Con Theodoro Melissinopoulos (voce), Desirè Infascelli (fisarmonica), Carlo Cossu (violino) e Ariele Cartocci (chitarra)
Alle 21.45 nella Grande Aula andrà in scena il concerto La petite Sicile – Concerto siculo arabo per una diaspora. Il repertorio siciliano del gruppo Unavantaluna e quello tunisino dell’eclettico suonatore di oud Ziad Trabelsi, affiancati dalle percussioni arabe di Simone Pulvani, si confronteranno in un racconto musicale in grado di interrogarsi sulla memoria di una identità remota e sul futuro di una storia comune.
Con: Pietro Cernuto (zampogna a paro, friscaletto, voce, percussioni), Francesco Salvadore (voce, percussioni), Luca Centamore (chitarre), Simone Pulvano (tamburi a cornice) Ziad Trabelsi (oud e voce).

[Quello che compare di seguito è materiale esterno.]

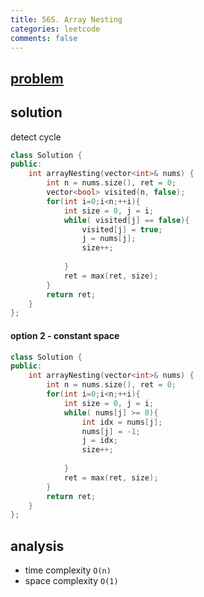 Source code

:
 ```yaml
---
title: 565. Array Nesting
categories: leetcode
comments: false
---
```


## [problem](https://leetcode.com/problems/array-nesting/)

## solution
detect cycle

```c++
class Solution {
public:
    int arrayNesting(vector<int>& nums) {
        int n = nums.size(), ret = 0;
        vector<bool> visited(n, false);
        for(int i=0;i<n;++i){
            int size = 0, j = i;
            while( visited[j] == false){
                visited[j] = true;
                j = nums[j];
                size++;
                
            }
            ret = max(ret, size);
        }
        return ret;
    }
};
```

#### option 2 - constant space
```c++
class Solution {
public:
    int arrayNesting(vector<int>& nums) {
        int n = nums.size(), ret = 0;
        for(int i=0;i<n;++i){
            int size = 0, j = i;
            while( nums[j] >= 0){
                int idx = nums[j];
                nums[j] = -1;
                j = idx;
                size++;
                
            }
            ret = max(ret, size);
        }
        return ret;
    }
};
```
## analysis
- time complexity `O(n)`
- space complexity `O(1)` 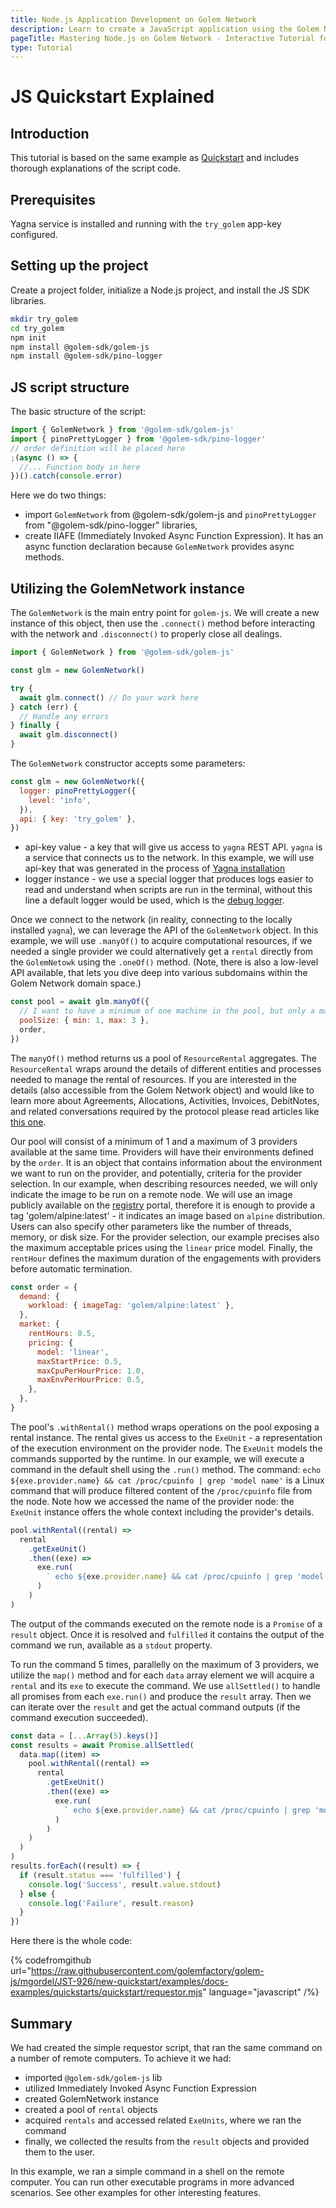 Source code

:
 ```yaml
---
title: Node.js Application Development on Golem Network
description: Learn to create a JavaScript application using the Golem Network with our tutorial where we explain the Quickstart example and steps for setting up Node.js projects and utilizing Task Executors.
pageTitle: Mastering Node.js on Golem Network - Interactive Tutorial for Developers
type: Tutorial
---
```


# JS Quickstart Explained

## Introduction

This tutorial is based on the same example as [Quickstart](/docs/creators/javascript/quickstarts/quickstart) and includes thorough explanations of the script code.

## Prerequisites

Yagna service is installed and running with the `try_golem` app-key configured.

## Setting up the project

Create a project folder, initialize a Node.js project, and install the JS SDK libraries.

```bash
mkdir try_golem
cd try_golem
npm init
npm install @golem-sdk/golem-js
npm install @golem-sdk/pino-logger
```

## JS script structure

The basic structure of the script:

```js
import { GolemNetwork } from '@golem-sdk/golem-js'
import { pinoPrettyLogger } from '@golem-sdk/pino-logger'
// order definition will be placed here
;(async () => {
  //... Function body in here
})().catch(console.error)
```

Here we do two things:

- import `GolemNetwork` from @golem-sdk/golem-js and `pinoPrettyLogger` from "@golem-sdk/pino-logger" libraries,
- create IIAFE (Immediately Invoked Async Function Expression). It has an async function declaration because `GolemNetwork` provides async methods.

## Utilizing the GolemNetwork instance

The `GolemNetwork` is the main entry point for `golem-js`. We will create a new instance of this object, then use the `.connect()` method before interacting with the network and `.disconnect()` to properly close all dealings.

```js
import { GolemNetwork } from '@golem-sdk/golem-js'

const glm = new GolemNetwork()

try {
  await glm.connect() // Do your work here
} catch (err) {
  // Handle any errors
} finally {
  await glm.disconnect()
}
```

The `GolemNetwork` constructor accepts some parameters:

```js
const glm = new GolemNetwork({
  logger: pinoPrettyLogger({
    level: 'info',
  }),
  api: { key: 'try_golem' },
})
```

- api-key value - a key that will give us access to `yagna` REST API. `yagna` is a service that connects us to the network. In this example, we will use api-key that was generated in the process of [Yagna installation](/docs/creators/tools/yagna/yagna-installation-for-requestors)
- logger instance - we use a special logger that produces logs easier to read and understand when scripts are run in the terminal, without this line a default logger would be used, which is the [debug logger](https://www.npmjs.com/package/debug). 

Once we connect to the network (in reality, connecting to the locally installed `yagna`), we can leverage the API of the `GolemNetwork` object. In this example, we will use `.manyOf()` to acquire computational resources, if we needed a single provider we could alternatively get a `rental` directly from the `GolemNetowk` using the `.oneOf()` method. (Note, there is also a low-level API available, that lets you dive deep into various subdomains within the Golem Network domain space.)

```js
const pool = await glm.manyOf({
  // I want to have a minimum of one machine in the pool, but only a maximum of 3 machines can work at the same time
  poolSize: { min: 1, max: 3 },
  order,
})
```

The `manyOf()` method returns us a pool of `ResourceRental` aggregates. The `ResourceRental` wraps around the details of different entities and processes needed to manage the rental of resources. If you are interested in the details (also accessible from the Golem Network object) and would like to learn more about Agreements, Allocations, Activities, Invoices, DebitNotes, and related conversations required by the protocol please read articles like [this one](/docs/creators/common/requestor-provider-interaction#the-story).

Our pool will consist of a minimum of 1 and a maximum of 3 providers available at the same time. Providers will have their environments defined by the `order`. It is an object that contains information about the environment we want to run on the provider, and potentially, criteria for the provider selection.
In our example, when describing resources needed, we will only indicate the image to be run on a remote node. We will use an image publicly available on the [registry](https://registry.golem.network) portal, therefore it is enough to provide a tag 'golem/alpine:latest' - it indicates an image based on `alpine` distribution. Users can also specify other parameters like the number of threads, memory, or disk size.
For the provider selection, our example precises also the maximum acceptable prices using the `linear` price model. Finally, the `rentHour` defines the maximum duration of the engagements with providers before automatic termination.

```js
const order = {
  demand: {
    workload: { imageTag: 'golem/alpine:latest' },
  },
  market: {
    rentHours: 0.5,
    pricing: {
      model: 'linear',
      maxStartPrice: 0.5,
      maxCpuPerHourPrice: 1.0,
      maxEnvPerHourPrice: 0.5,
    },
  },
}
```

The pool's `.withRental()` method wraps operations on the pool exposing a rental instance. The rental gives us access to the `ExeUnit` - a representation of the execution environment on the provider node. The `ExeUnit` models the commands supported by the runtime. In our example, we will execute a command in the default shell using the `.run()` method. The command: `echo ${exe.provider.name} && cat /proc/cpuinfo | grep 'model name'` is a Linux command that will produce filtered content of the `/proc/cpuinfo` file from the node. Note how we accessed the name of the provider node: the `ExeUnit` instance offers the whole context including the provider's details.

```js
pool.withRental((rental) =>
  rental
    .getExeUnit()
    .then((exe) =>
      exe.run(
        ` echo ${exe.provider.name} && cat /proc/cpuinfo | grep 'model name' `
      )
    )
)
```

The output of the commands executed on the remote node is a `Promise` of a `result` object. Once it is resolved and `fulfilled` it contains the output of the command we run, available as a `stdout` property.

To run the command 5 times, parallelly on the maximum of 3 providers, we utilize the `map()` method and for each `data` array element we will acquire a `rental` and its `exe` to execute the command. We use `allSettled()` to handle all promises from each `exe.run()` and produce the `result` array. Then we can iterate over the `result` and get the actual command outputs (if the command execution succeeded).

```js
const data = [...Array(5).keys()]
const results = await Promise.allSettled(
  data.map((item) =>
    pool.withRental((rental) =>
      rental
        .getExeUnit()
        .then((exe) =>
          exe.run(
            ` echo ${exe.provider.name} && cat /proc/cpuinfo | grep 'model name' `
          )
        )
    )
  )
)
results.forEach((result) => {
  if (result.status === 'fulfilled') {
    console.log('Success', result.value.stdout)
  } else {
    console.log('Failure', result.reason)
  }
})
```

Here there is the whole code:

{% codefromgithub url="https://raw.githubusercontent.com/golemfactory/golem-js/mgordel/JST-926/new-quickstart/examples/docs-examples/quickstarts/quickstart/requestor.mjs" language="javascript" /%}

## Summary

We had created the simple requestor script, that ran the same command on a number of remote computers.
To achieve it we had:

- imported `@golem-sdk/golem-js` lib
- utilized Immediately Invoked Async Function Expression
- created GolemNetwork instance
- created a pool of `rental` objects
- acquired `rentals` and accessed related `ExeUnits`, where we ran the command
- finally, we collected the results from the `result` objects and provided them to the user.

In this example, we ran a simple command in a shell on the remote computer. You can run other executable programs in more advanced scenarios. See other examples for other interesting features.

Alle 23.15 nella Grande Aula l’ensemble Unavantaluna si esibirà in Cumpagnia di musica sixiliana. Il gruppo di musicisti dalle comuni origini siciliane porterà in scena la propria passione per le arti e le tradizioni popolari della loro terra, nella ricerca costante di un possibile equilibrio fra tradizione e innovazione musicale. Lo spettacolo sarà caratterizzato dall’uso di strumenti tipici del Mediterraneo.
Con Pietro Cernuto (zampogna a paro, friscaletto, marranzano, voce), Luca Centamore (chitarre),  Francesco Salvadore (voce, tamburello).
Il progetto Nel week-end l’arte si anima” è promosso da Roma Capitale, Assessorato alla Crescita culturale – Sovrintendenza Capitolina ai Beni Culturali con l’organizzazione di Zètema Progetto Cultura. La programmazione è frutto della collaborazione con importanti istituzioni culturali cittadine quali: Casa del Jazz, Fondazione Musica per Roma, Teatro di Roma, Fondazione Teatro dell’Opera, Accademia Nazionale di Santa Cecilia e con le Orchestre dell’Università Roma Tre e di Sapienza Università di Roma.